→ **PROBLEM REQUIREMENTS**:
Each line that includes the word "would" should be copied from the records.

→ **GIVEN DATA**:
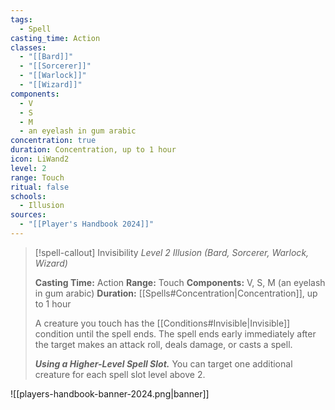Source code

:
 ```yaml
---
tags:
  - Spell
casting_time: Action
classes:
  - "[[Bard]]"
  - "[[Sorcerer]]"
  - "[[Warlock]]"
  - "[[Wizard]]"
components:
  - V
  - S
  - M
  - an eyelash in gum arabic
concentration: true
duration: Concentration, up to 1 hour
icon: LiWand2
level: 2
range: Touch
ritual: false
schools:
  - Illusion
sources: 
  - "[[Player's Handbook 2024]]"
---
```

>[!spell-callout] Invisibility
>_Level 2 Illusion (Bard, Sorcerer, Warlock, Wizard)_
>
>**Casting Time:** Action
>**Range:** Touch
>**Components:** V, S, M (an eyelash in gum arabic)
>**Duration:** [[Spells#Concentration\|Concentration]], up to 1 hour
>
>A creature you touch has the [[Conditions#Invisible\|Invisible]] condition until the spell ends. The spell ends early immediately after the target makes an attack roll, deals damage, or casts a spell.
>
>**_Using a Higher-Level Spell Slot._** You can target one additional creature for each spell slot level above 2.


![[players-handbook-banner-2024.png|banner]]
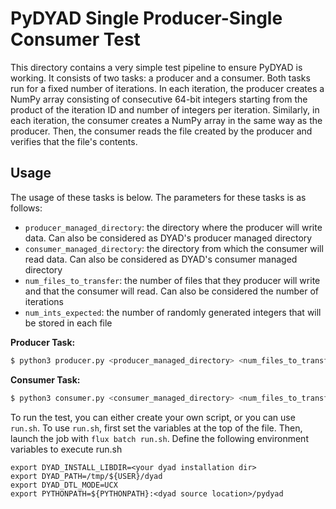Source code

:# PyDYAD Single Producer-Single Consumer Test

This directory contains a very simple test pipeline to ensure PyDYAD is working. It consists of two tasks: a producer and a consumer. Both tasks run for a fixed number of iterations. In each iteration, the producer creates a NumPy array consisting of consecutive 64-bit integers starting from the product of the iteration ID and number of integers per iteration. Similarly, in each iteration, the consumer creates a NumPy array in the same way as the producer. Then, the consumer reads the file created by the producer and verifies that the file's contents.

## Usage

The usage of these tasks is below. The parameters for these tasks is as follows:
* `producer_managed_directory`: the directory where the producer will write data. Can also be considered as DYAD's producer managed directory
* `consumer_managed_directory`: the directory from which the consumer will read data. Can also be considered as DYAD's consumer managed directory
* `num_files_to_transfer`: the number of files that they producer will write and that the consumer will read. Can also be considered the number of iterations
* `num_ints_expected`: the number of randomly generated integers that will be stored in each file

__Producer Task:__
```bash
$ python3 producer.py <producer_managed_directory> <num_files_to_transfer> <num_ints_expected>
```

__Consumer Task:__
```bash
$ python3 consumer.py <consumer_managed_directory> <num_files_to_transfer> <num_ints_expected>
```

To run the test, you can either create your own script, or you can use `run.sh`. To use `run.sh`, first set the variables at the top of the file. Then, launch the job with `flux batch run.sh`.
Define the following environment variables to execute run.sh

```
export DYAD_INSTALL_LIBDIR=<your dyad installation dir>
export DYAD_PATH=/tmp/${USER}/dyad
export DYAD_DTL_MODE=UCX
export PYTHONPATH=${PYTHONPATH}:<dyad source location>/pydyad
```
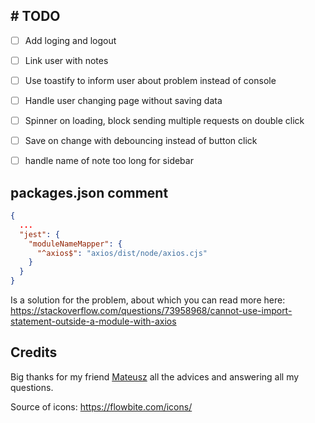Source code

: ## \# TODO

- [ ] Add loging and logout
- [ ] Link user with notes
- [ ] Use toastify to inform user about problem instead of console
- [ ] Handle user changing page without saving data
- [ ] Spinner on loading, block sending multiple requests on double click
- [ ] Save on change with debouncing instead of button click
- [ ] handle name of note too long for sidebar


## packages.json comment

```json
{
  ...
  "jest": {
    "moduleNameMapper": {
      "^axios$": "axios/dist/node/axios.cjs"
    }
  }
}
```

Is a solution for the problem, about which you can read more here:
https://stackoverflow.com/questions/73958968/cannot-use-import-statement-outside-a-module-with-axios

## Credits

Big thanks for my friend [Mateusz](https://github.com/Mati20041) all the advices and answering all my questions.

Source of icons: https://flowbite.com/icons/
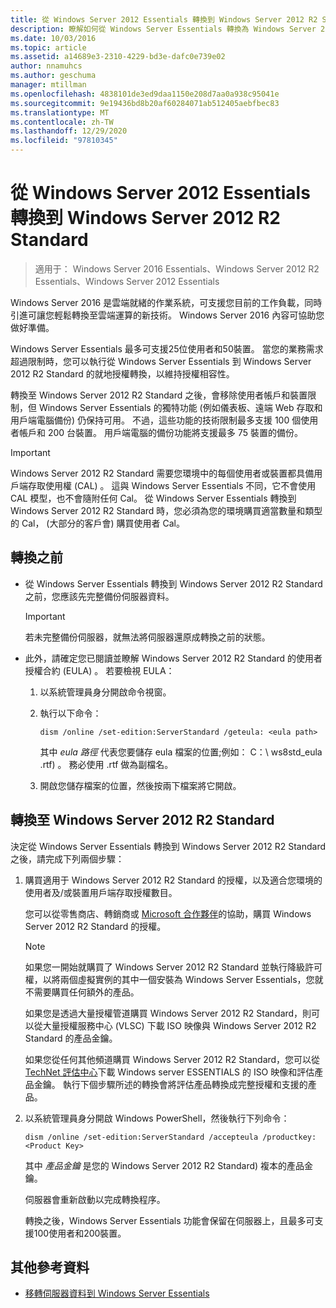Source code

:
 ```yaml
---
title: 從 Windows Server 2012 Essentials 轉換到 Windows Server 2012 R2 Standard
description: 瞭解如何從 Windows Server Essentials 轉換為 Windows Server 2012 R2 Standard。
ms.date: 10/03/2016
ms.topic: article
ms.assetid: a14689e3-2310-4229-bd3e-dafc0e739e02
author: nnamuhcs
ms.author: geschuma
manager: mtillman
ms.openlocfilehash: 4838101de3ed9daa1150e208d7aa0a938c95041e
ms.sourcegitcommit: 9e19436bd8b20af60284071ab512405aebfbec83
ms.translationtype: MT
ms.contentlocale: zh-TW
ms.lasthandoff: 12/29/2020
ms.locfileid: "97810345"
---
```

# <a name="transition-from-windows-server-essentials-to-windows-server-2012-r2-standard"></a>從 Windows Server 2012 Essentials 轉換到 Windows Server 2012 R2 Standard

>適用于： Windows Server 2016 Essentials、Windows Server 2012 R2 Essentials、Windows Server 2012 Essentials

Windows Server 2016 是雲端就緒的作業系統，可支援您目前的工作負載，同時引進可讓您輕鬆轉換至雲端運算的新技術。 Windows Server 2016 內容可協助您做好準備。

 Windows Server Essentials 最多可支援25位使用者和50裝置。 當您的業務需求超過限制時，您可以執行從 Windows Server Essentials 到 Windows Server 2012 R2 Standard 的就地授權轉換，以維持授權相容性。

 轉換至 Windows Server 2012 R2 Standard 之後，會移除使用者帳戶和裝置限制，但 Windows Server Essentials 的獨特功能 (例如儀表板、遠端 Web 存取和用戶端電腦備份) 仍保持可用。 不過，這些功能的技術限制最多支援 100 個使用者帳戶和 200 台裝置。 用戶端電腦的備份功能將支援最多 75 裝置的備份。

> [!IMPORTANT]
>   Windows Server 2012 R2 Standard 需要您環境中的每個使用者或裝置都具備用戶端存取使用權 (CAL) 。 這與 Windows Server Essentials 不同，它不會使用 CAL 模型，也不會隨附任何 Cal。 從 Windows Server Essentials 轉換到 Windows Server 2012 R2 Standard 時，您必須為您的環境購買適當數量和類型的 Cal， (大部分的客戶會) 購買使用者 Cal。

## <a name="before-the-transition"></a>轉換之前

-   從 Windows Server Essentials 轉換到 Windows Server 2012 R2 Standard 之前，您應該先完整備份伺服器資料。

    > [!IMPORTANT]
    >  若未完整備份伺服器，就無法將伺服器還原成轉換之前的狀態。

-   此外，請確定您已閱讀並瞭解 Windows Server 2012 R2 Standard 的使用者授權合約 (EULA) 。 若要檢視 EULA：

    1.  以系統管理員身分開啟命令視窗。

    2.  執行以下命令：

        ```console
        dism /online /set-edition:ServerStandard /geteula: <eula path>
        ```

        其中 *eula 路徑* 代表您要儲存 eula 檔案的位置;例如： C：\ ws8std_eula .rtf) 。 務必使用 .rtf 做為副檔名。

    3.  開啟您儲存檔案的位置，然後按兩下檔案將它開啟。

## <a name="transition-to--windows-server-2012-r2-standard"></a>轉換至 Windows Server 2012 R2 Standard
 決定從 Windows Server Essentials 轉換到 Windows Server 2012 R2 Standard 之後，請完成下列兩個步驟：

1. 購買適用于 Windows Server 2012 R2 Standard 的授權，以及適合您環境的使用者及/或裝置用戶端存取授權數目。

    您可以從零售商店、轉銷商或 [Microsoft 合作夥伴](https://pinpoint.microsoft.com/SelectCulture.aspx)的協助，購買 Windows Server 2012 R2 Standard 的授權。

   > [!NOTE]
   >  如果您一開始就購買了 Windows Server 2012 R2 Standard 並執行降級許可權，以將兩個虛擬實例的其中一個安裝為 Windows Server Essentials，您就不需要購買任何額外的產品。
   >
   >  如果您是透過大量授權管道購買 Windows Server 2012 R2 Standard，則可以從大量授權服務中心 (VLSC) 下載 ISO 映像與 Windows Server 2012 R2 Standard 的產品金鑰。
   >
   >  如果您從任何其他頻道購買 Windows Server 2012 R2 Standard，您可以從 [TechNet 評估中心](https://technet.microsoft.com/evalcenter/jj659306.aspx)下載 Windows server ESSENTIALS 的 ISO 映像和評估產品金鑰。 執行下個步驟所述的轉換會將評估產品轉換成完整授權和支援的產品。

2. 以系統管理員身分開啟 Windows PowerShell，然後執行下列命令：

    ```console
    dism /online /set-edition:ServerStandard /accepteula /productkey: <Product Key>
    ```

    其中 *產品金鑰* 是您的 Windows Server 2012 R2 Standard) 複本的產品金鑰。

    伺服器會重新啟動以完成轉換程序。

   轉換之後，Windows Server Essentials 功能會保留在伺服器上，且最多可支援100使用者和200裝置。

## <a name="additional-references"></a>其他參考資料


-   [移轉伺服器資料到 Windows Server Essentials](Migrate-Server-Data-to-Windows-Server-Essentials.md)

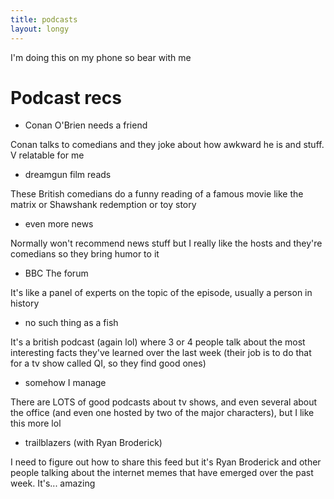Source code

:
 ```yaml
---
title: podcasts
layout: longy
---
```


I'm doing this on my phone so bear with me

# Podcast recs

- Conan O'Brien needs a friend

Conan talks to comedians and they joke about how awkward he is and stuff. V relatable for me

- dreamgun film reads

These British comedians do a funny reading of a famous movie like the matrix or Shawshank redemption or toy story

- even more news

Normally won't recommend news stuff but I really like the hosts and they're comedians so they bring humor to it

- BBC The forum

It's like a panel of experts on the topic of the episode, usually a person in history

- no such thing as a fish

It's a british podcast (again lol) where 3 or 4 people talk about the most interesting facts they've learned over the last week (their job is to do that for a tv show called QI, so they find good ones)

- somehow I manage

There are LOTS of good podcasts about tv shows, and even several about the office (and even one hosted by two of the major characters), but I like this more lol

- trailblazers (with Ryan Broderick)

I need to figure out how to share this feed but it's Ryan Broderick and other people talking about the internet memes that have emerged over the past week. It's... amazing
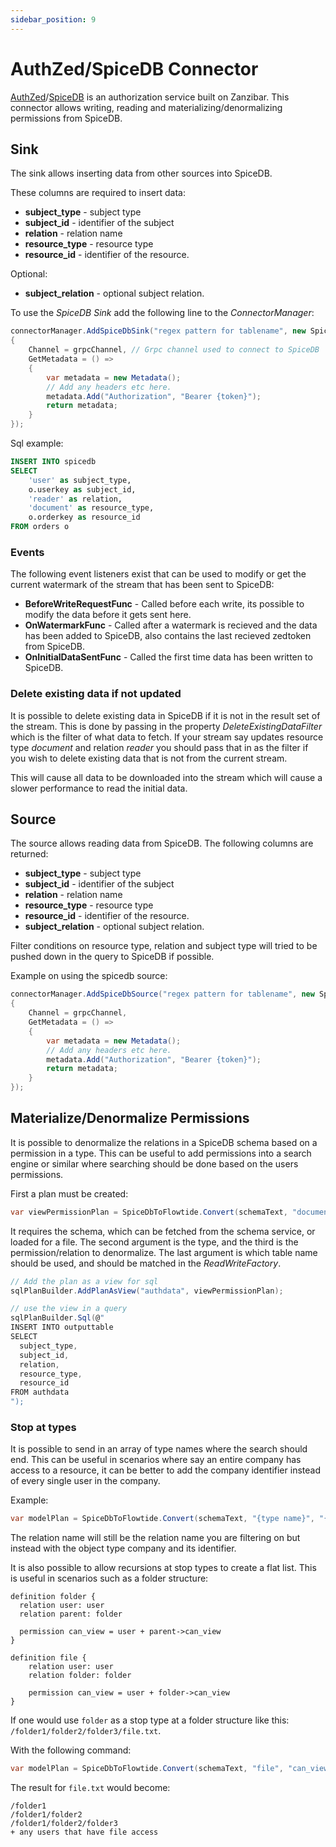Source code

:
 ```yaml
---
sidebar_position: 9
---
```


# AuthZed/SpiceDB Connector

[AuthZed](https://authzed.com/)/[SpiceDB](https://github.com/authzed/spicedb) is an authorization service built on Zanzibar.
This connector allows writing, reading and materializing/denormalizing permissions from SpiceDB.

## Sink

The sink allows inserting data from other sources into SpiceDB.

These columns are required to insert data:

* **subject_type** - subject type
* **subject_id** - identifier of the subject
* **relation** - relation name
* **resource_type** - resource type
* **resource_id** - identifier of the resource. 

Optional:

* **subject_relation** - optional subject relation.


To use the *SpiceDB Sink* add the following line to the *ConnectorManager*:

```csharp
connectorManager.AddSpiceDbSink("regex pattern for tablename", new SpiceDbSinkOptions
{
    Channel = grpcChannel, // Grpc channel used to connect to SpiceDB
    GetMetadata = () =>
    {
        var metadata = new Metadata();
        // Add any headers etc here.
        metadata.Add("Authorization", "Bearer {token}");
        return metadata;
    }
});
```

Sql example:

```sql
INSERT INTO spicedb
SELECT 
    'user' as subject_type,
    o.userkey as subject_id,
    'reader' as relation,
    'document' as resource_type,
    o.orderkey as resource_id
FROM orders o
```

### Events

The following event listeners exist that can be used to modify or get the current watermark of the stream that has been sent to SpiceDB:

* **BeforeWriteRequestFunc** - Called before each write, its possible to modify the data before it gets sent here.
* **OnWatermarkFunc** - Called after a watermark is recieved and the data has been added to SpiceDB, also contains the last recieved zedtoken from SpiceDB.
* **OnInitialDataSentFunc** - Called the first time data has been written to SpiceDB.

### Delete existing data if not updated

It is possible to delete existing data in SpiceDB if it is not in the result set of the stream.
This is done by passing in the property *DeleteExistingDataFilter* which is the filter of what data to fetch.
If your stream say updates resource type *document* and relation *reader* you should pass that in as the filter if you wish
to delete existing data that is not from the current stream.

This will cause all data to be downloaded into the stream which will cause a slower performance to read the initial data.

## Source

The source allows reading data from SpiceDB. The following columns are returned:

* **subject_type** - subject type
* **subject_id** - identifier of the subject
* **relation** - relation name
* **resource_type** - resource type
* **resource_id** - identifier of the resource. 
* **subject_relation** - optional subject relation.

Filter conditions on resource type, relation and subject type will tried to be pushed down in the query to SpiceDB if possible.

Example on using the spicedb source:

```csharp
connectorManager.AddSpiceDbSource("regex pattern for tablename", new SpiceDbSourceOptions
{
    Channel = grpcChannel,
    GetMetadata = () =>
    {
        var metadata = new Metadata();
        // Add any headers etc here.
        metadata.Add("Authorization", "Bearer {token}");
        return metadata;
    }
});
```

## Materialize/Denormalize Permissions

It is possible to denormalize the relations in a SpiceDB schema based on a permission in a type.
This can be useful to add permissions into a search engine or similar where searching should be done based on the users permissions.

First a plan must be created:

```csharp
var viewPermissionPlan = SpiceDbToFlowtide.Convert(schemaText, "document", "view", "spicedb");
```

It requires the schema, which can be fetched from the schema service, or loaded for a file.
The second argument is the type, and the third is the permission/relation to denormalize.
The last argument is which table name should be used, and should be matched in the *ReadWriteFactory*.

```csharp
// Add the plan as a view for sql 
sqlPlanBuilder.AddPlanAsView("authdata", viewPermissionPlan);

// use the view in a query
sqlPlanBuilder.Sql(@"
INSERT INTO outputtable
SELECT 
  subject_type,
  subject_id,
  relation,
  resource_type,
  resource_id
FROM authdata
");
```

### Stop at types

It is possible to send in an array of type names where the search should end.
This can be useful in scenarios where say an entire company has access to a resource, it can be better to add the company identifier instead of every single user in the company.

Example:

```csharp
var modelPlan = SpiceDbToFlowtide.Convert(schemaText, "{type name}", "{relation name}", "{input table name}", false, "company");
```

The relation name will still be the relation name you are filtering on but instead with the object type company and its identifier.

It is also possible to allow recursions at stop types to create a flat list. This is useful in scenarios such as a folder
structure:

```
definition folder {
  relation user: user
  relation parent: folder

  permission can_view = user + parent->can_view 
}

definition file {
    relation user: user
    relation folder: folder

    permission can_view = user + folder->can_view
}
```

If one would use `folder` as a stop type at a folder structure like this: `/folder1/folder2/folder3/file.txt`.

With the following command:

```csharp
var modelPlan = SpiceDbToFlowtide.Convert(schemaText, "file", "can_view", "{input table name}", true, "folder");
```

The result for `file.txt` would become:

```
/folder1
/folder1/folder2
/folder1/folder2/folder3
+ any users that have file access
```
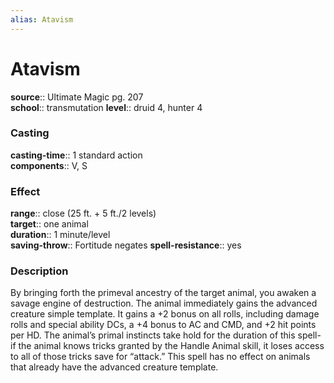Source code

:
 ```yaml
---
alias: Atavism
---
```


# Atavism 

**source**:: Ultimate Magic pg. 207  
**school**:: transmutation
**level**:: druid 4, hunter 4

### Casting 

**casting-time**:: 1 standard action  
**components**:: V, S

### Effect 

**range**:: close (25 ft. + 5 ft./2 levels)  
**target**:: one animal  
**duration**:: 1 minute/level  
**saving-throw**:: Fortitude negates
**spell-resistance**:: yes

### Description 

By bringing forth the primeval ancestry of the target animal, you awaken a savage engine of destruction. The animal immediately gains the advanced creature simple template. It gains a +2 bonus on all rolls, including damage rolls and special ability DCs, a +4 bonus to AC and CMD, and +2 hit points per HD. The animal’s primal instincts take hold for the duration of this spell-if the animal knows tricks granted by the Handle Animal skill, it loses access to all of those tricks save for “attack.” This spell has no effect on animals that already have the advanced creature template.

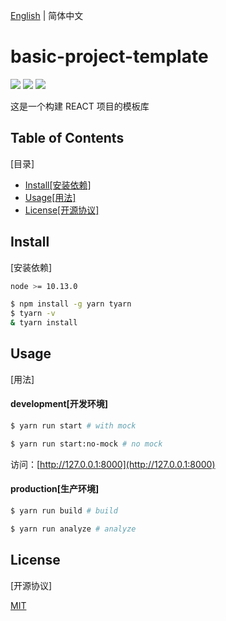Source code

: [English](./README.md) | 简体中文

# basic-project-template

[![](https://img.shields.io/badge/umi-3.1.4-ff69b4.svg?style=flat-square)](https://github.com/umijs/umi)
[![](https://img.shields.io/badge/react-16.12.0-brightgreen.svg?style=flat-square)](https://github.com/facebook/react)
[![](https://img.shields.io/dub/l/vibe-d.svg?style=flat-square)](https://tldrlegal.com/license/mit-license)

这是一个构建 REACT 项目的模板库

Table of Contents
-------
[目录]

* [Install[安装依赖]](#install)
* [Usage[用法]](#usage)
* [License[开源协议]](#license)

Install
-------
[安装依赖]

```bash
node >= 10.13.0
```

```bash
$ npm install -g yarn tyarn
$ tyarn -v
& tyarn install
```

Usage
-------
[用法]

#### development[开发环境]

```bash
$ yarn run start # with mock
```

```bash
$ yarn run start:no-mock # no mock
```

访问：[http://127.0.0.1:8000](http://127.0.0.1:8000)

#### production[生产环境]

```bash
$ yarn run build # build
```

```bash
$ yarn run analyze # analyze
```

License
-------
[开源协议]

[MIT](https://tldrlegal.com/license/mit-license)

→ **WRITTEN ANSWER**:
If one would use `folder` as a stop type at a folder structure like this: `/folder1/folder2/folder3/file.txt`.
The result for `file.txt` would become:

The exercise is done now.